> _Exercise prompt_
Across the entries below, how many lines include "using"? Give the number and nothing else.

> _Data shown_

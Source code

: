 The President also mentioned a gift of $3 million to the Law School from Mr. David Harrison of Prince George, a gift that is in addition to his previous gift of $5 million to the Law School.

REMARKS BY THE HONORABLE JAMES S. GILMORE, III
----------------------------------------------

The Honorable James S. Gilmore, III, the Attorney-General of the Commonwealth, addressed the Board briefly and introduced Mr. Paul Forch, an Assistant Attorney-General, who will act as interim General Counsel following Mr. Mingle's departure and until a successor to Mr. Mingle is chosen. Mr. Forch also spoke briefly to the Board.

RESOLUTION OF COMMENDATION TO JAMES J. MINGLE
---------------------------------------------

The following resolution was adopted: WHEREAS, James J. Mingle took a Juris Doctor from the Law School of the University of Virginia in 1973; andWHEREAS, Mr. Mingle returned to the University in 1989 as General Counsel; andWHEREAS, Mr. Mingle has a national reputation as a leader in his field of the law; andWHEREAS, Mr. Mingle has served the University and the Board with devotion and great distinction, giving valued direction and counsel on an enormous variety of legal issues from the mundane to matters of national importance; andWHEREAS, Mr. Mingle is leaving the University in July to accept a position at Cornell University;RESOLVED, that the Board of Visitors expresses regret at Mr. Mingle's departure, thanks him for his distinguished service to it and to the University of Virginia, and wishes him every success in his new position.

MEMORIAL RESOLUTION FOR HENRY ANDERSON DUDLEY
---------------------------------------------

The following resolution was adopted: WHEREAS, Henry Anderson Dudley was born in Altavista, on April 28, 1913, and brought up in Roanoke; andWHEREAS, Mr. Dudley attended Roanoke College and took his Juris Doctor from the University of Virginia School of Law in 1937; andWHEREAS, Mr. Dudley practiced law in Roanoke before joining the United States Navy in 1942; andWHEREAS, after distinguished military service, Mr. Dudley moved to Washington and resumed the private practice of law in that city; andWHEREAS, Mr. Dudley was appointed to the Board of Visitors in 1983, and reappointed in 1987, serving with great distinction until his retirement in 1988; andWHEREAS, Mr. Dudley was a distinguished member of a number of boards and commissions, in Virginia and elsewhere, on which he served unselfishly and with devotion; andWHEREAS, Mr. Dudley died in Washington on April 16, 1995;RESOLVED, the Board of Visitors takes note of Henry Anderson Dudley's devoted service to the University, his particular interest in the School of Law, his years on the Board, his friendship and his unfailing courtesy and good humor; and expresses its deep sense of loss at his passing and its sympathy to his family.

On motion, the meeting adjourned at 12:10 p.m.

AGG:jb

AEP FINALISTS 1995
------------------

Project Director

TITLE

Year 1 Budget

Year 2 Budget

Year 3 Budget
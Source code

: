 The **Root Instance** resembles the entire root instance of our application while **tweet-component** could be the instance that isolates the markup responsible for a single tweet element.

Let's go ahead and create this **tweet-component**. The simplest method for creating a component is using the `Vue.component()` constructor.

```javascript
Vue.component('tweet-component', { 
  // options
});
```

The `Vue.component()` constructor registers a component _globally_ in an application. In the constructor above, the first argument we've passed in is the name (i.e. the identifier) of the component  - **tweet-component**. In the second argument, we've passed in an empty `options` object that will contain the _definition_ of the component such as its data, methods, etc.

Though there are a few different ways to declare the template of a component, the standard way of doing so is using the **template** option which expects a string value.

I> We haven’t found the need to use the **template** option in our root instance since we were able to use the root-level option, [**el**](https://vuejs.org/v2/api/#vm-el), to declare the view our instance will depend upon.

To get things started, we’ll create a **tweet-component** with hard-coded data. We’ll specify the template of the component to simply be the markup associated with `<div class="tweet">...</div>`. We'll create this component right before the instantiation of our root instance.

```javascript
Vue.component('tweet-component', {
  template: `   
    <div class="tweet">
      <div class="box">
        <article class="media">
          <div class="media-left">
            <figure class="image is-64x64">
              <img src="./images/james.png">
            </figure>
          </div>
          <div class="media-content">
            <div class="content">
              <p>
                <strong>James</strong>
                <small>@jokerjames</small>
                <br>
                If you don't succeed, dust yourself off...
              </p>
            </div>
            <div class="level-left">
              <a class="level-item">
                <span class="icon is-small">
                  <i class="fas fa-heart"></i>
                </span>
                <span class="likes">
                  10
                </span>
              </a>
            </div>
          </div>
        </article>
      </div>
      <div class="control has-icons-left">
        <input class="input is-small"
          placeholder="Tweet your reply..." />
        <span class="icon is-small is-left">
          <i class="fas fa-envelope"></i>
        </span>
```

> _Answer to this task_
2